Stored data
◇ ◇ ◇
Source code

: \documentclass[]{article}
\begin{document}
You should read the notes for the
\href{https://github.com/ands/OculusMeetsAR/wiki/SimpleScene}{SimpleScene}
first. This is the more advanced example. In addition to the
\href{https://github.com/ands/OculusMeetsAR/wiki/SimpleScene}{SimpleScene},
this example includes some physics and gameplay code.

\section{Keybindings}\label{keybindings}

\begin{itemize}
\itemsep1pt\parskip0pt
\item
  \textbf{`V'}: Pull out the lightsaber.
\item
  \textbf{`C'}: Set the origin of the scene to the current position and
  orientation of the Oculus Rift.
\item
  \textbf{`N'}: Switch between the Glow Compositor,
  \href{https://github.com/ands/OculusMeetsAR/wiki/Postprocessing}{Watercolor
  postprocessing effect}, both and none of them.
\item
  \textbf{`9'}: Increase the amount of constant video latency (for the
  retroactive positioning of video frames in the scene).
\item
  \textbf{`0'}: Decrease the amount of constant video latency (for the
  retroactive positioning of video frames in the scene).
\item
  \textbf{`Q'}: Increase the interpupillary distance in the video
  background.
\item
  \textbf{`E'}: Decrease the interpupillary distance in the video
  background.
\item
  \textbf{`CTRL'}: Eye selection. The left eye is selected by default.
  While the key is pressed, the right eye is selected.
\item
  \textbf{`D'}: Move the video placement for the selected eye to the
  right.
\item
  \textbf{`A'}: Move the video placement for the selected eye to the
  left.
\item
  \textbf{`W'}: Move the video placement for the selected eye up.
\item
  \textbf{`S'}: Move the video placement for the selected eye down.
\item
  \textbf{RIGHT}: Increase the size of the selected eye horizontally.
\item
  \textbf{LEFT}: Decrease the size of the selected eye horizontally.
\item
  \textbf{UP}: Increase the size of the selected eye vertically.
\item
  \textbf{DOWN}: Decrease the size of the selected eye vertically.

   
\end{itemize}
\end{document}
◇ ◇ ◇
EXERCISE REQUIREMENTS: Start copying at the line that contains "none of them." and stop after the last line of the records, keeping every line exactly.

ANSWER TO THE EXERCISE:
  postprocessing effect}, both and none of them.
\item
  \textbf{`9'}: Increase the amount of constant video latency (for the
  retroactive positioning of video frames in the scene).
\item
  \textbf{`0'}: Decrease the amount of constant video latency (for the
  retroactive positioning of video frames in the scene).
\item
  \textbf{`Q'}: Increase the interpupillary distance in the video
  background.
\item
  \textbf{`E'}: Decrease the interpupillary distance in the video
  background.
\item
  \textbf{`CTRL'}: Eye selection. The left eye is selected by default.
  While the key is pressed, the right eye is selected.
\item
  \textbf{`D'}: Move the video placement for the selected eye to the
  right.
\item
  \textbf{`A'}: Move the video placement for the selected eye to the
  left.
\item
  \textbf{`W'}: Move the video placement for the selected eye up.
\item
  \textbf{`S'}: Move the video placement for the selected eye down.
\item
  \textbf{RIGHT}: Increase the size of the selected eye horizontally.
\item
  \textbf{LEFT}: Decrease the size of the selected eye horizontally.
\item
  \textbf{UP}: Increase the size of the selected eye vertically.
\item
  \textbf{DOWN}: Decrease the size of the selected eye vertically.

   
\end{itemize}
\end{document}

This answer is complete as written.